Most of the craft had no sails; they were local transportation. And a great many of them were spectacularly painted along the sides, with figures of birds, dolphins, even lions, and the awnings above the passengers were decorated with crocuses and lilies.

At first no one from these bravely decorated boats gave their own plain, modest craft a second glance.

The crowd of voices resolved into individuals. Ross, listening closely, was somewhat relieved to hear a mix of languages: there was Ancient Egyptian and Ancient Greek as well as one that was incomprehensible.

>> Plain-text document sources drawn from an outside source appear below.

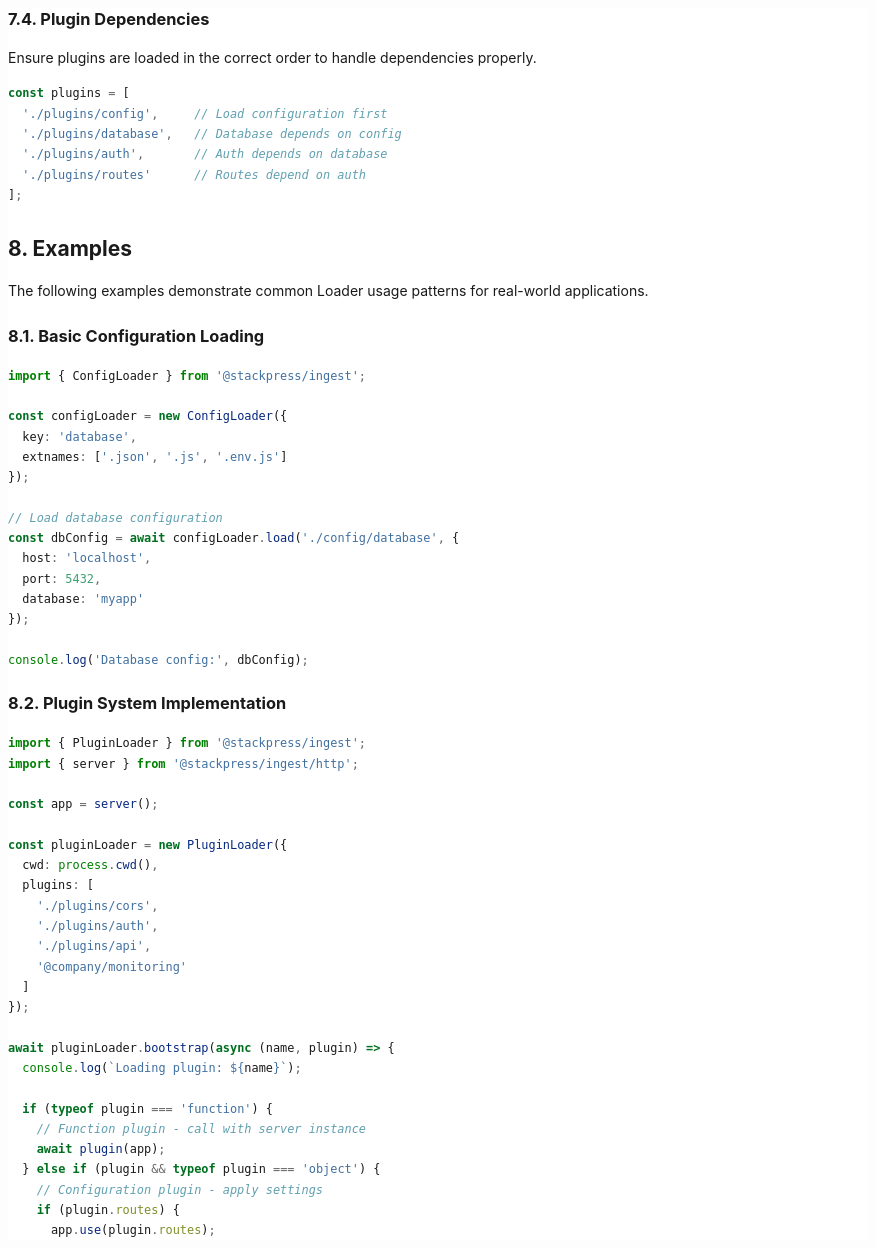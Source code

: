 ### 7.4. Plugin Dependencies

Ensure plugins are loaded in the correct order to handle dependencies properly.

```typescript
const plugins = [
  './plugins/config',     // Load configuration first
  './plugins/database',   // Database depends on config
  './plugins/auth',       // Auth depends on database
  './plugins/routes'      // Routes depend on auth
];
```

## 8. Examples

The following examples demonstrate common Loader usage patterns for real-world applications.

### 8.1. Basic Configuration Loading

```typescript
import { ConfigLoader } from '@stackpress/ingest';

const configLoader = new ConfigLoader({
  key: 'database',
  extnames: ['.json', '.js', '.env.js']
});

// Load database configuration
const dbConfig = await configLoader.load('./config/database', {
  host: 'localhost',
  port: 5432,
  database: 'myapp'
});

console.log('Database config:', dbConfig);
```

### 8.2. Plugin System Implementation

```typescript
import { PluginLoader } from '@stackpress/ingest';
import { server } from '@stackpress/ingest/http';

const app = server();

const pluginLoader = new PluginLoader({
  cwd: process.cwd(),
  plugins: [
    './plugins/cors',
    './plugins/auth',
    './plugins/api',
    '@company/monitoring'
  ]
});

await pluginLoader.bootstrap(async (name, plugin) => {
  console.log(`Loading plugin: ${name}`);
  
  if (typeof plugin === 'function') {
    // Function plugin - call with server instance
    await plugin(app);
  } else if (plugin && typeof plugin === 'object') {
    // Configuration plugin - apply settings
    if (plugin.routes) {
      app.use(plugin.routes);
```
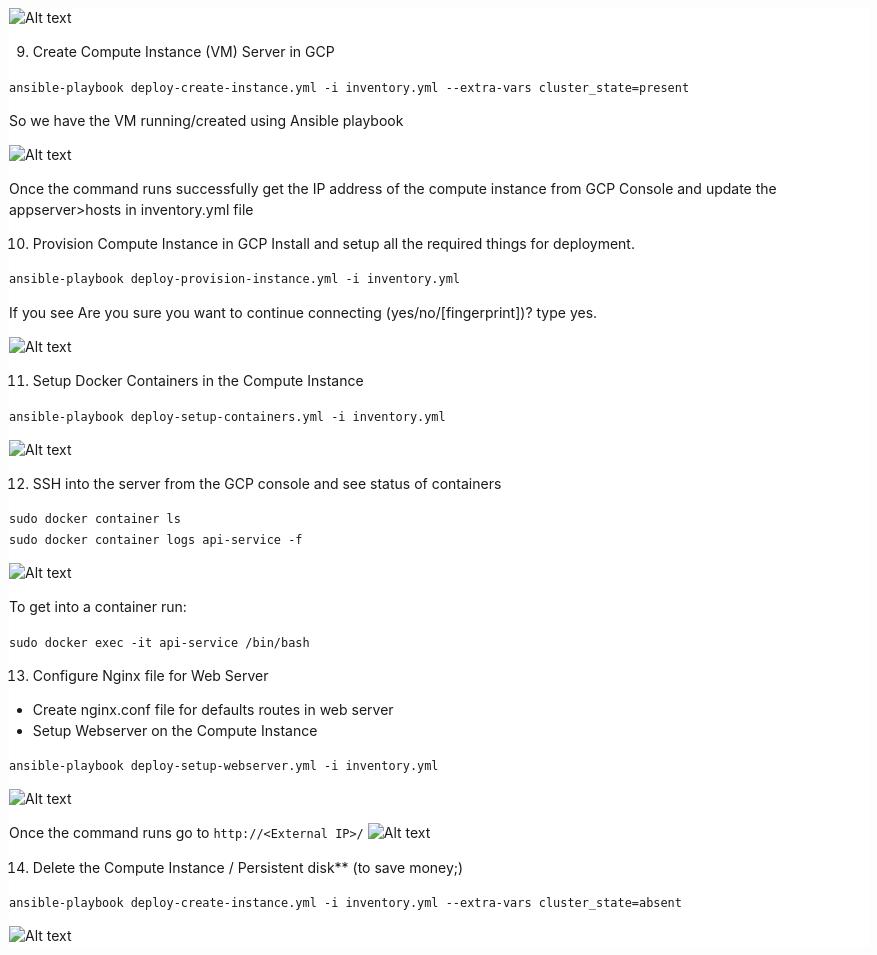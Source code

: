 ![Alt text](readme_images/image-23.png)

9. Create Compute Instance (VM) Server in GCP
```
ansible-playbook deploy-create-instance.yml -i inventory.yml --extra-vars cluster_state=present
```
So we have the VM running/created using Ansible playbook

![Alt text](readme_images/image-24.png)

Once the command runs successfully get the IP address of the compute instance from GCP Console and update the appserver>hosts in inventory.yml file

10. Provision Compute Instance in GCP
Install and setup all the required things for deployment.
```
ansible-playbook deploy-provision-instance.yml -i inventory.yml
```
If you see
Are you sure you want to continue connecting (yes/no/[fingerprint])? 
type yes.

![Alt text](readme_images/image-25.png)

11. Setup Docker Containers in the  Compute Instance
```
ansible-playbook deploy-setup-containers.yml -i inventory.yml
```
![Alt text](readme_images/image-27.png)

12. SSH into the server from the GCP console and see status of containers
```
sudo docker container ls
sudo docker container logs api-service -f
```
![Alt text](readme_images/image-26.png)

To get into a container run:
```
sudo docker exec -it api-service /bin/bash
```

13. Configure Nginx file for Web Server
* Create nginx.conf file for defaults routes in web server
* Setup Webserver on the Compute Instance
```
ansible-playbook deploy-setup-webserver.yml -i inventory.yml
```
![Alt text](readme_images/image-28.png)

Once the command runs go to `http://<External IP>/` 
![Alt text](readme_images/image-29.png)

14. Delete the Compute Instance / Persistent disk** (to save money;)
```
ansible-playbook deploy-create-instance.yml -i inventory.yml --extra-vars cluster_state=absent
```
![Alt text](readme_images/image-30.png)


[def]: /../AC215_spotted/reports/screenshots/uvicorn_server_run.png
[def2]: AC215_spotted/reports/screenshots/build_api_container.png
[def3]: /../AC215_spotted/reports/screenshots/api_on_localhost.png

People seemed to switch back and forth between tongues, calling greetings, complaining about the heat, demanding space to unload goods, starting in on trade negotiations. Requesting news of friends and relations since the "rock rain." Exchanging gossip. Human relations, in short, exactly like those of their unknown descendants thousands of years up the time-line.

"Rock rain," Linnea Edel repeated, staring out intently. Ross watched the woman continually turning her head, scanning, listening, and figured she probably would give an arm or a leg for a tape recorder, if not a video cam.

Rock rain: one of the falls of pumice that the scientists had talked about, resulting from a preliminary eruption. Ross felt a pang of trepidation inside. The science brains had guessed pretty close, then.

Eveleen sat on the railing, earrings swinging, as she watched a low-lying fishing smack ease up to the beach. No one looked her way as she observed the crew splash overboard, anchoring the ship with net-bound rocks on either side and then beginning unloading.